---- Data to use
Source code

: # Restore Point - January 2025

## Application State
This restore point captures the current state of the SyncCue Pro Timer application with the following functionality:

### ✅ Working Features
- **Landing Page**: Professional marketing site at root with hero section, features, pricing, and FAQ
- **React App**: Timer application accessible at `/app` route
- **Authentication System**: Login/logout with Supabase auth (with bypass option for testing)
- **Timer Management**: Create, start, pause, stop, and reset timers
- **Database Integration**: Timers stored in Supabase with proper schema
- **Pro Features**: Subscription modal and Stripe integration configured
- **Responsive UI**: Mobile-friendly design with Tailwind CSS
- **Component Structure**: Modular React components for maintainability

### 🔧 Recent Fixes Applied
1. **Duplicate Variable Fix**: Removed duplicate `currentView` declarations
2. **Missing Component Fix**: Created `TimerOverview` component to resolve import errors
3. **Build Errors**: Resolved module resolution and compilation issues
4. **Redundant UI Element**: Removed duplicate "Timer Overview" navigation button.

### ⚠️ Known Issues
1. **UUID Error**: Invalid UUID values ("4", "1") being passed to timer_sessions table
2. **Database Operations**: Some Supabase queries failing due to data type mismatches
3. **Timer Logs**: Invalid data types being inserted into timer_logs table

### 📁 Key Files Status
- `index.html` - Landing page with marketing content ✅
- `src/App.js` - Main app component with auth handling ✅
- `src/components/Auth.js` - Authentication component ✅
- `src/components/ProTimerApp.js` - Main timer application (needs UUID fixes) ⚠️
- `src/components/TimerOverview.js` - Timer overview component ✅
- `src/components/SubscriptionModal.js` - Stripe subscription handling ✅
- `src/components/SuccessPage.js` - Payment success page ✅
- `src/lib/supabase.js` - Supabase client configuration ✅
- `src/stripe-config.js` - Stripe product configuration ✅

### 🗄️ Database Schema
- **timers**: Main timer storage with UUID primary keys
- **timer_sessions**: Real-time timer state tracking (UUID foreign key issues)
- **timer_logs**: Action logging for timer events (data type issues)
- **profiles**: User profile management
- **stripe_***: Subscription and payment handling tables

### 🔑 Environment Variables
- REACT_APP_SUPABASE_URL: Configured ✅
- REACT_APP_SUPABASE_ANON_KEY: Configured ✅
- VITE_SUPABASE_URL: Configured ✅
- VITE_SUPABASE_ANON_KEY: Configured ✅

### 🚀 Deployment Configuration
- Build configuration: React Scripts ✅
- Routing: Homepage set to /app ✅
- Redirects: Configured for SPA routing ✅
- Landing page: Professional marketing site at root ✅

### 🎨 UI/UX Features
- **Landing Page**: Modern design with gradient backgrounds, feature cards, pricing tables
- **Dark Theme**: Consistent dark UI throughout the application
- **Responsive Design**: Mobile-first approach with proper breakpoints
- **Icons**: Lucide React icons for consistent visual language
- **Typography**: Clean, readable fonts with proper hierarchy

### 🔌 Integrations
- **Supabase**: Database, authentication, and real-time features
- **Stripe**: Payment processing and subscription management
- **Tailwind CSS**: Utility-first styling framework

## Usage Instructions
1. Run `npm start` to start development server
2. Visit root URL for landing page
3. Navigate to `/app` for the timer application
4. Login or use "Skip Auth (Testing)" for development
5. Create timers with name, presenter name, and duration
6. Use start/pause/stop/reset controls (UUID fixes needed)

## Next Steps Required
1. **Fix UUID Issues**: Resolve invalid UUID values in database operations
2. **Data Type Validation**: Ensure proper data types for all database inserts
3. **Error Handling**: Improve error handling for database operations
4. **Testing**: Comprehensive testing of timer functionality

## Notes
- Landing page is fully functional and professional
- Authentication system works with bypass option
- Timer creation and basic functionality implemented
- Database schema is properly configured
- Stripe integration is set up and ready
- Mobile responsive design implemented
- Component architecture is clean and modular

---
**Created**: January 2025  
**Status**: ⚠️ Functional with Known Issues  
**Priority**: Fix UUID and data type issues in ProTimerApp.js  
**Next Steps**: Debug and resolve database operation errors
--------
---- Data to use
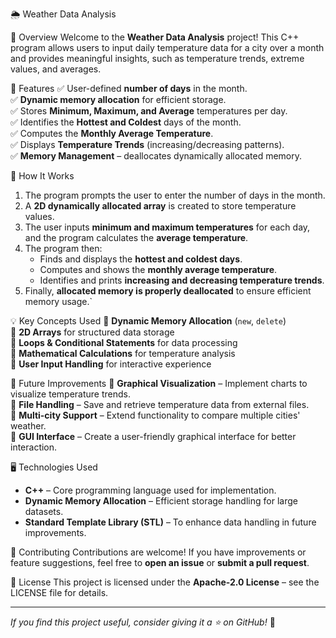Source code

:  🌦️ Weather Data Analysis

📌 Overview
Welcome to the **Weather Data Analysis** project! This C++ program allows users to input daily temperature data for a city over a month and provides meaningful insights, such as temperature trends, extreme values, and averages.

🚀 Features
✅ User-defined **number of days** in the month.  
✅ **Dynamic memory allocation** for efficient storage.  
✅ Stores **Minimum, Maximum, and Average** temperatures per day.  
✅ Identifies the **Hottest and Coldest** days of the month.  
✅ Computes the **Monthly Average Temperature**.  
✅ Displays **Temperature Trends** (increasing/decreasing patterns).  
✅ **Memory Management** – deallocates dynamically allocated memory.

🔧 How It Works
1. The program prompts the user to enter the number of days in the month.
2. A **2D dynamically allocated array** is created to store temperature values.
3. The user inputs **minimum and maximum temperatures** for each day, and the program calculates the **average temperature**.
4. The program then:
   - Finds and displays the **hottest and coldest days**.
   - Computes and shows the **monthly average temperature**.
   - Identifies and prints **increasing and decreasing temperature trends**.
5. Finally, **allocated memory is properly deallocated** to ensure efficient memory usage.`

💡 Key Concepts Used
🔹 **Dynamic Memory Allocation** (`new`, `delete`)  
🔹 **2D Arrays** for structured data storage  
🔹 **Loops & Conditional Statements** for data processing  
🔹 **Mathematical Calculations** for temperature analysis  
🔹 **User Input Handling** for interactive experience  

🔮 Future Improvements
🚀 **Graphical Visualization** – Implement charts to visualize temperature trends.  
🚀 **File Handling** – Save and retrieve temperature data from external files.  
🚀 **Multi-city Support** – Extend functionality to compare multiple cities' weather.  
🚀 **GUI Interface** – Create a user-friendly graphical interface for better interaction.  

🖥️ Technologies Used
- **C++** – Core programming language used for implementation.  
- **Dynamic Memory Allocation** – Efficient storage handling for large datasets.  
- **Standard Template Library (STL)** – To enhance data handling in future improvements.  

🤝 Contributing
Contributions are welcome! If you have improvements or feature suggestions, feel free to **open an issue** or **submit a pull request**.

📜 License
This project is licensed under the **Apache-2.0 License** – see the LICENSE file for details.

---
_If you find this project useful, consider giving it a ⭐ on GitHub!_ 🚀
--------
Could you restate, word for word, the lines above from the one with "Welcome to the" to the one with "Key Concepts Used", both included?

Welcome to the **Weather Data Analysis** project! This C++ program allows users to input daily temperature data for a city over a month and provides meaningful insights, such as temperature trends, extreme values, and averages.

🚀 Features
✅ User-defined **number of days** in the month.  
✅ **Dynamic memory allocation** for efficient storage.  
✅ Stores **Minimum, Maximum, and Average** temperatures per day.  
✅ Identifies the **Hottest and Coldest** days of the month.  
✅ Computes the **Monthly Average Temperature**.  
✅ Displays **Temperature Trends** (increasing/decreasing patterns).  
✅ **Memory Management** – deallocates dynamically allocated memory.

🔧 How It Works
1. The program prompts the user to enter the number of days in the month.
2. A **2D dynamically allocated array** is created to store temperature values.
3. The user inputs **minimum and maximum temperatures** for each day, and the program calculates the **average temperature**.
4. The program then:
   - Finds and displays the **hottest and coldest days**.
   - Computes and shows the **monthly average temperature**.
   - Identifies and prints **increasing and decreasing temperature trends**.
5. Finally, **allocated memory is properly deallocated** to ensure efficient memory usage.`

💡 Key Concepts Used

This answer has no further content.